Nothing but a number should be given: how many lines in the entries below include the string "National".

ENTRIES PROVIDED
▶

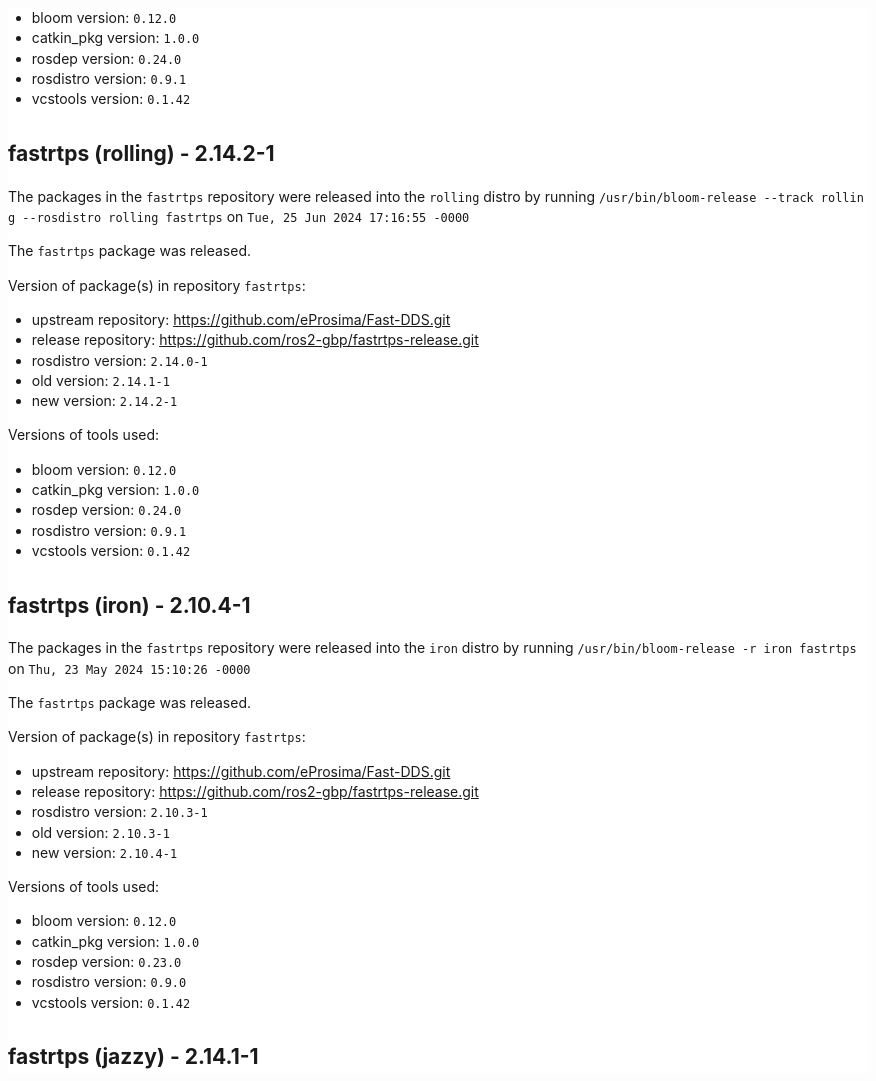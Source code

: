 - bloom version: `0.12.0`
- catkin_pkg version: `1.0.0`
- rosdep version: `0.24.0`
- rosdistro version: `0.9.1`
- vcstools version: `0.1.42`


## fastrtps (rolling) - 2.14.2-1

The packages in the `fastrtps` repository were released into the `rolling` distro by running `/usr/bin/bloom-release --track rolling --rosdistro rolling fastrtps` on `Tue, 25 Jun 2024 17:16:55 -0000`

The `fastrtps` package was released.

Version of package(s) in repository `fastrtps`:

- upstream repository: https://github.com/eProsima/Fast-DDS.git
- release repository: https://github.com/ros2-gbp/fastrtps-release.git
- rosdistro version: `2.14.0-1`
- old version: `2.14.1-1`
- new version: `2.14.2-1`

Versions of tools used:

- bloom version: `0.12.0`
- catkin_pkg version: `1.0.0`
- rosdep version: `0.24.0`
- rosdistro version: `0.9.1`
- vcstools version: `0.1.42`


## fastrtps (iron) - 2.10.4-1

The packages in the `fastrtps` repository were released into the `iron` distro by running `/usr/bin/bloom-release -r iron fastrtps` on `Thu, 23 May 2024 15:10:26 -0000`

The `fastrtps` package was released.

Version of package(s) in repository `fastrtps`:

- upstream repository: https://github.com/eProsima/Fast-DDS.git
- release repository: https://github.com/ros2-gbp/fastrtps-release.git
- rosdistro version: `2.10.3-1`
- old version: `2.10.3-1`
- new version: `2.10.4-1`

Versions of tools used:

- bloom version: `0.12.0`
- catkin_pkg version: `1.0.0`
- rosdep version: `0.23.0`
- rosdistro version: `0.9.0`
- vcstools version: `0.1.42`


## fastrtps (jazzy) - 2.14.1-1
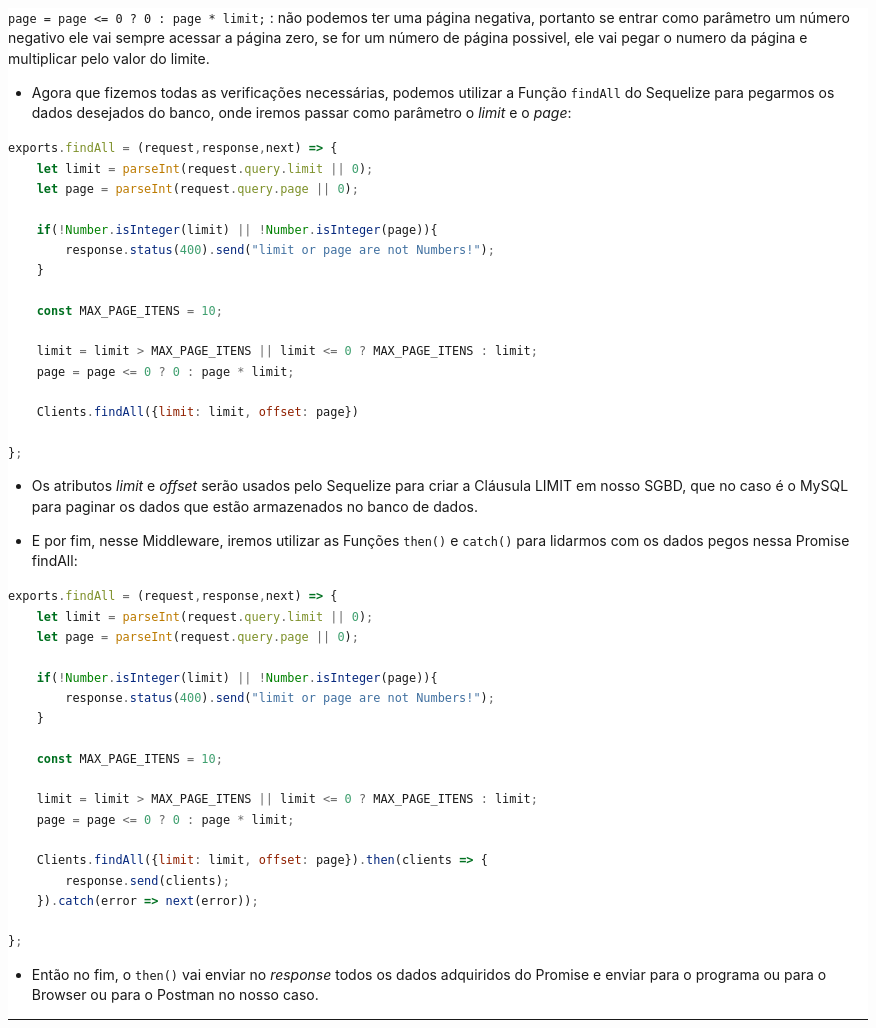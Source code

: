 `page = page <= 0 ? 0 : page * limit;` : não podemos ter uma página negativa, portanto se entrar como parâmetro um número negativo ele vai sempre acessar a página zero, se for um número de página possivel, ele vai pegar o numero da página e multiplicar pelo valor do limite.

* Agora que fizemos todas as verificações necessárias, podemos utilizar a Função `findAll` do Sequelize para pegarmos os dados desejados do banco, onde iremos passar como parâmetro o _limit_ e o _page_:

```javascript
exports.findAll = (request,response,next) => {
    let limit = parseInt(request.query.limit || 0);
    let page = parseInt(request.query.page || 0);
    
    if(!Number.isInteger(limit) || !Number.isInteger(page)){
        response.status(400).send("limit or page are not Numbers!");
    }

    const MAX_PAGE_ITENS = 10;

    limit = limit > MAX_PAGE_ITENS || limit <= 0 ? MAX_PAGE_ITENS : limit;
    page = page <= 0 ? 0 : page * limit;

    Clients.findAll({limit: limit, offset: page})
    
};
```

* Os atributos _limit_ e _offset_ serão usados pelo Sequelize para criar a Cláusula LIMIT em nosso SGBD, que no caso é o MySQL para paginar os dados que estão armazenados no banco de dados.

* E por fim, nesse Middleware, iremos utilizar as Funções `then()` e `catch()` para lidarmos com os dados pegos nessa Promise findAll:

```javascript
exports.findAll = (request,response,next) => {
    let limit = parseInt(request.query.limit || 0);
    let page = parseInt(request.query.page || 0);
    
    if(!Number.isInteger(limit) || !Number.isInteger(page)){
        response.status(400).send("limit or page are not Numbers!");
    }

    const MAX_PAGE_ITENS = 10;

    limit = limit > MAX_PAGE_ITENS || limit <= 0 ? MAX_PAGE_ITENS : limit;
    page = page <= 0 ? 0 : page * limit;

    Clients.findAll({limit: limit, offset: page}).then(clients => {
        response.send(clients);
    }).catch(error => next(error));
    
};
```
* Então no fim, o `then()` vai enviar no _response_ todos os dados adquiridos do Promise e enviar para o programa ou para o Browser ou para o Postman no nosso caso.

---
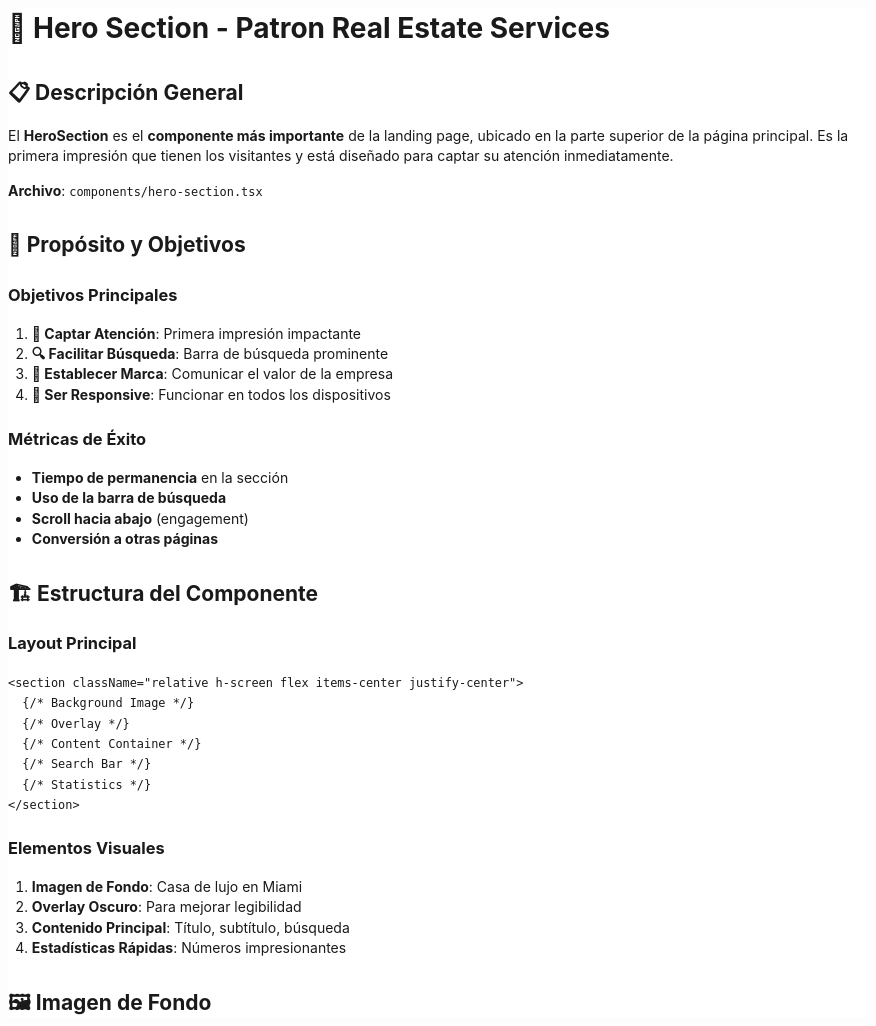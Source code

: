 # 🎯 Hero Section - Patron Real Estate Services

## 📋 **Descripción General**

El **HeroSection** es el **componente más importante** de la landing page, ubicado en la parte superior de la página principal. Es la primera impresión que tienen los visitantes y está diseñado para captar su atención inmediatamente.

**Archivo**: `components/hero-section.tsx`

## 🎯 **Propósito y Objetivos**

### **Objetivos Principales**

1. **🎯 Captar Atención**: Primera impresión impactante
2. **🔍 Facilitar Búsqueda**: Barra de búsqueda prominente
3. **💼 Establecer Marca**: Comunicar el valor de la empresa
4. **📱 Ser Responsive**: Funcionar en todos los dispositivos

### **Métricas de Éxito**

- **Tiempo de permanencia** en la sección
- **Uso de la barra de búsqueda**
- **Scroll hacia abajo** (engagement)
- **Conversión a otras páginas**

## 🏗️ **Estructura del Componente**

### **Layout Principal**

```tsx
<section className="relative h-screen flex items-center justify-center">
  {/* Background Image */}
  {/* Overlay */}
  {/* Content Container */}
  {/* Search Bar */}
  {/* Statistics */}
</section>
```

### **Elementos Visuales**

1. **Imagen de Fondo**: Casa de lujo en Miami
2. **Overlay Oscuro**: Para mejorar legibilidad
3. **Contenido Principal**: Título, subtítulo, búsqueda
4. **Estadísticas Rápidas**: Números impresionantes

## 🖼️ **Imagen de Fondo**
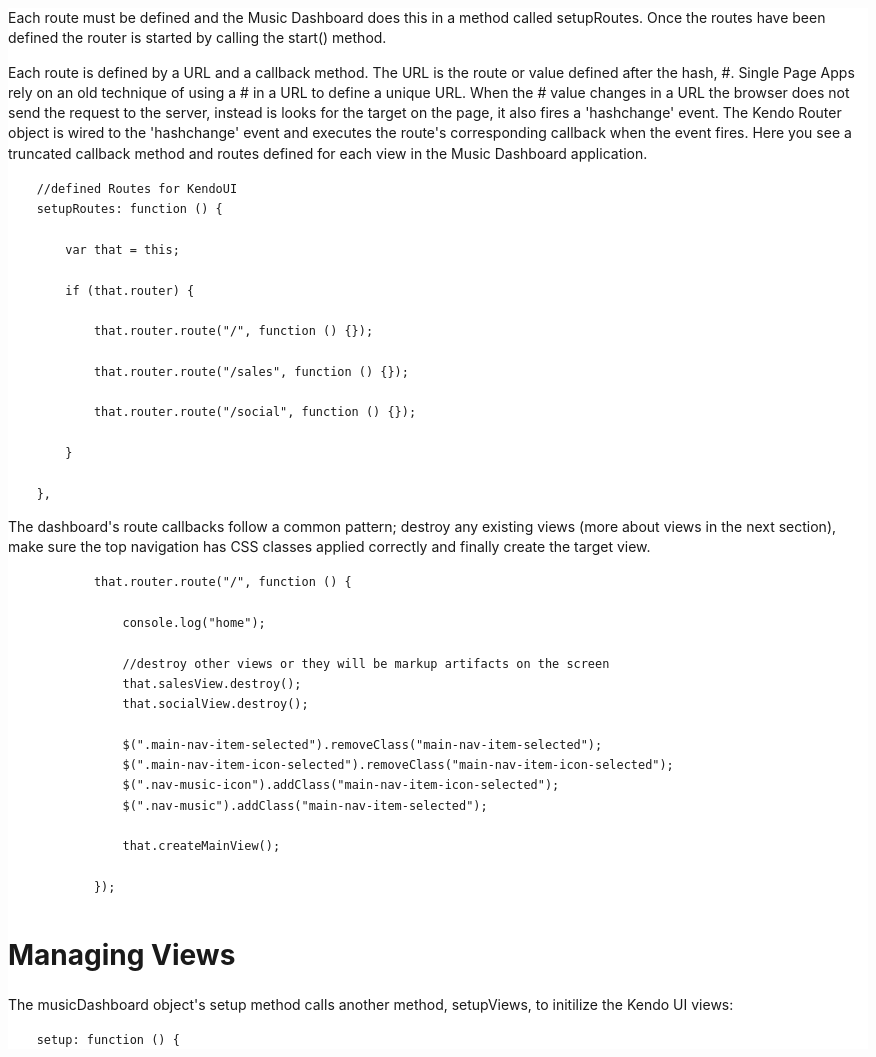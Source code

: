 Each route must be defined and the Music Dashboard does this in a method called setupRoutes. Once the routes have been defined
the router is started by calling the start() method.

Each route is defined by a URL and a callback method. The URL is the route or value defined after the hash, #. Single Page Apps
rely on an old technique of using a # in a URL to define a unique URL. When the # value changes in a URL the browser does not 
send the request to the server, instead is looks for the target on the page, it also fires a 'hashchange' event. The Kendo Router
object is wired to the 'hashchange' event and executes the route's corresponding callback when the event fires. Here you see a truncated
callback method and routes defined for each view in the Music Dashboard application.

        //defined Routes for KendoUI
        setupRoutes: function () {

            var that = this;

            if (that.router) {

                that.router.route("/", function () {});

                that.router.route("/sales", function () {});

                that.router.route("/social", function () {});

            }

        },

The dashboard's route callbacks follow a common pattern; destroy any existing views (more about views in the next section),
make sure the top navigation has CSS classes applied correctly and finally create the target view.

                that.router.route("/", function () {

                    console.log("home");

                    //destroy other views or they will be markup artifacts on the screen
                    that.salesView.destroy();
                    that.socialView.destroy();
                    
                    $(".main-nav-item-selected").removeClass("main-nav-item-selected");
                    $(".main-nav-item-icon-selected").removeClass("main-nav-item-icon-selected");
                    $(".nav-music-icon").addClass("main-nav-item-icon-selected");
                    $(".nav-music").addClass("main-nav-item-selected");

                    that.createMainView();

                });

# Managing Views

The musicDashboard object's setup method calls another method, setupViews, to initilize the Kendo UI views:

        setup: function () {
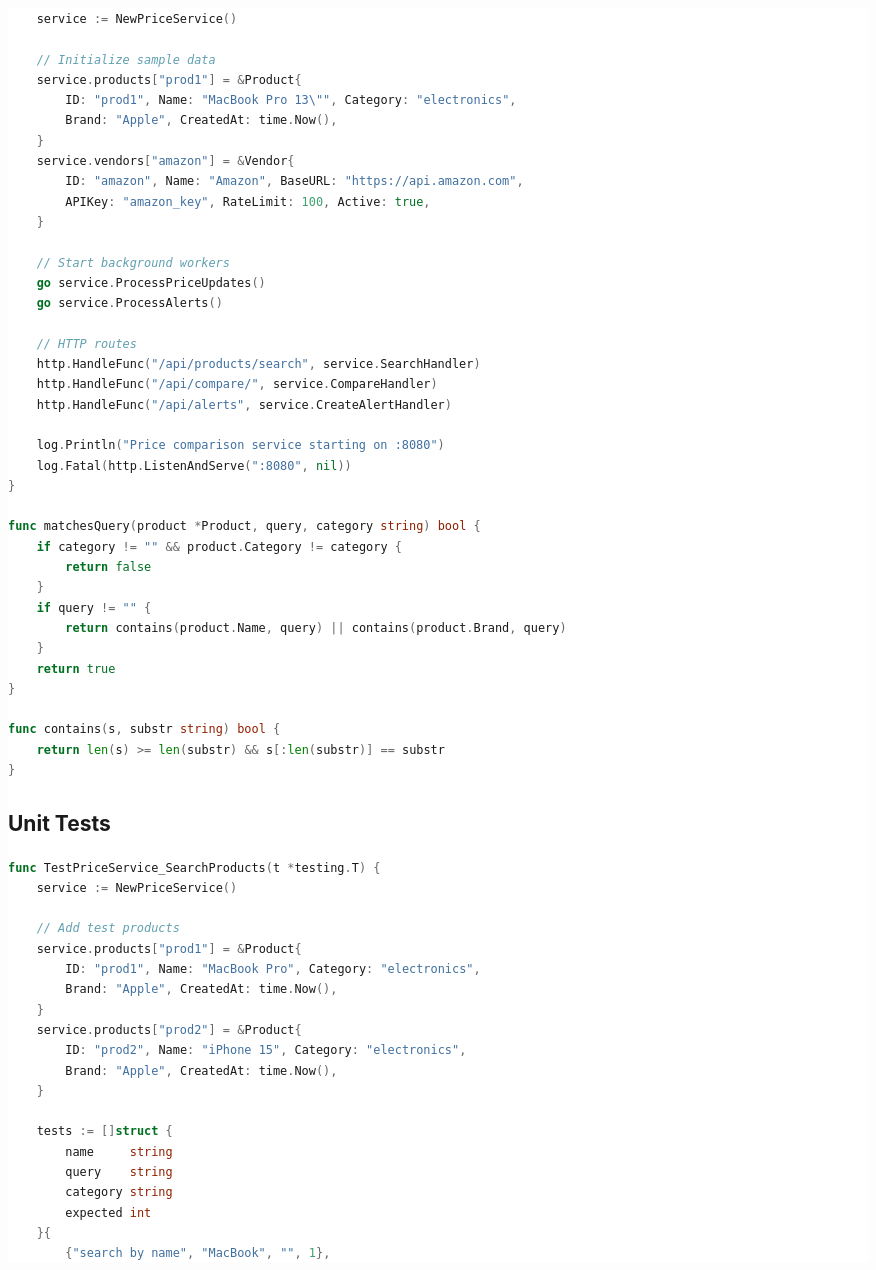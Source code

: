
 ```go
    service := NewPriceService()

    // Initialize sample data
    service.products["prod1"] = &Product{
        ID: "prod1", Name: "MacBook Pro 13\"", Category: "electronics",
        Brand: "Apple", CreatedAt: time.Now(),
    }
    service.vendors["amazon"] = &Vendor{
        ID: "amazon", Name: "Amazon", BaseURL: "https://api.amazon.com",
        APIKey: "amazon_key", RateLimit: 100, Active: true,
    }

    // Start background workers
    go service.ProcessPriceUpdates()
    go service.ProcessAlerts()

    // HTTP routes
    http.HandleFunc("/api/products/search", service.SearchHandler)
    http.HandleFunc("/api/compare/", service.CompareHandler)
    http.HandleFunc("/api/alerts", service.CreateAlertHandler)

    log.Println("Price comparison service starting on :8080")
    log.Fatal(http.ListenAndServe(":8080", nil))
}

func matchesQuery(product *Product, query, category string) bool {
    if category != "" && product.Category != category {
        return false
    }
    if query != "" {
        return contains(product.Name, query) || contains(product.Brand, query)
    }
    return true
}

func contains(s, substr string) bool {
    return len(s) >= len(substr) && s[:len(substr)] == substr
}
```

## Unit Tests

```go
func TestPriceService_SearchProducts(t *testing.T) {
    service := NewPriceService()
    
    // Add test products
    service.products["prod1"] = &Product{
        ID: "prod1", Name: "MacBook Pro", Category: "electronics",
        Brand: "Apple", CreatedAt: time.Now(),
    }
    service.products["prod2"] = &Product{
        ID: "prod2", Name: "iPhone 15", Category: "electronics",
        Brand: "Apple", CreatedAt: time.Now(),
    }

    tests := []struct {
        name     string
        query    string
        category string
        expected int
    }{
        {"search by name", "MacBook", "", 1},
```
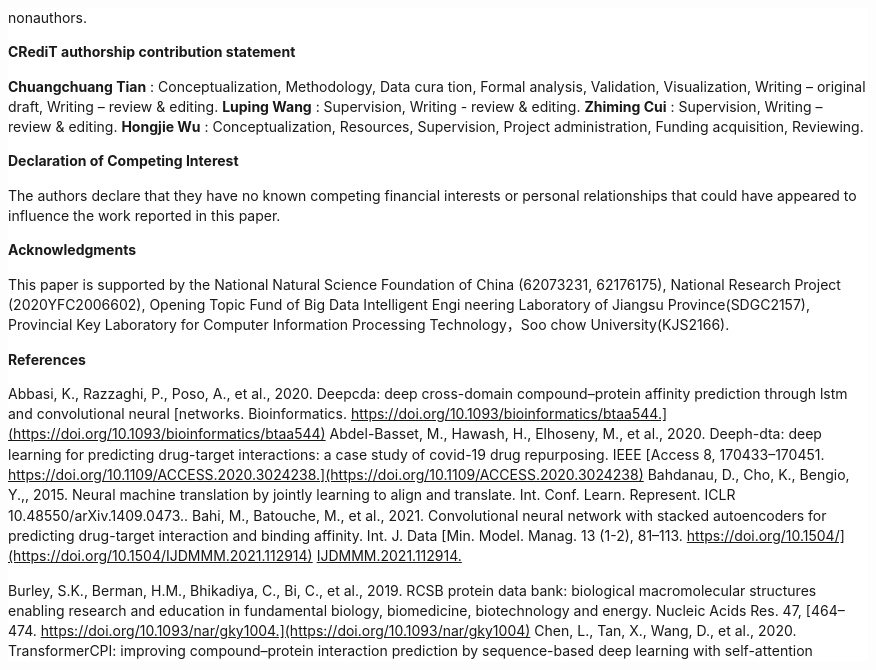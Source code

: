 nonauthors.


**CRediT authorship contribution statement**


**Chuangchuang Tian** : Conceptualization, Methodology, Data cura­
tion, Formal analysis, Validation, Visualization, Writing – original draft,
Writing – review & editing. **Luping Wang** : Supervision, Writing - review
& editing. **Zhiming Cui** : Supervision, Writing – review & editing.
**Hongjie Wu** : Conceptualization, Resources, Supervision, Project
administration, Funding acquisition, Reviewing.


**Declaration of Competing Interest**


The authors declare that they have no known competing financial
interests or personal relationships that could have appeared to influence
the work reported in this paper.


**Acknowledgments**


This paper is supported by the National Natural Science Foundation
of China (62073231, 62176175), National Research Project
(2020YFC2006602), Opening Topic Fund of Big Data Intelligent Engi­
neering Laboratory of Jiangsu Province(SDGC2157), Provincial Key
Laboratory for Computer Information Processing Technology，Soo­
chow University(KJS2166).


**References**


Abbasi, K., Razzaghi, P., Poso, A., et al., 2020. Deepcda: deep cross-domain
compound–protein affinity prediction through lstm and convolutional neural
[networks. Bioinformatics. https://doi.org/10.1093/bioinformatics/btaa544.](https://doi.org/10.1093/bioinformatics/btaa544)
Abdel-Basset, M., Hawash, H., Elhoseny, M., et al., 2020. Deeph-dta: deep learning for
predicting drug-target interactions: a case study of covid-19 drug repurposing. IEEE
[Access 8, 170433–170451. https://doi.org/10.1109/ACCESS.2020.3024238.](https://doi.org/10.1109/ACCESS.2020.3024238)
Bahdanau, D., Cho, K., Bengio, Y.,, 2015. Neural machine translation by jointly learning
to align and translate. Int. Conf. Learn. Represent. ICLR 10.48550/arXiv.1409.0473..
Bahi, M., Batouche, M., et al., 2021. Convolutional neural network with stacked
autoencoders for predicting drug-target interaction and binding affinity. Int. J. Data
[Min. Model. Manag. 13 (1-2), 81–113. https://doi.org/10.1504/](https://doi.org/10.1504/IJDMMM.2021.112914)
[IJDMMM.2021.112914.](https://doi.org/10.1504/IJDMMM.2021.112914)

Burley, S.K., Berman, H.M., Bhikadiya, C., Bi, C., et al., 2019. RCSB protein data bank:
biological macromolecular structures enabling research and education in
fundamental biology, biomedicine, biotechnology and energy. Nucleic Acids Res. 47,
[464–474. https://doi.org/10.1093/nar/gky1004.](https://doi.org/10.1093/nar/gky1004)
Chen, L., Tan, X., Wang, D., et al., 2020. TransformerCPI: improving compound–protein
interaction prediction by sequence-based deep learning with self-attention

◀

RESULT
2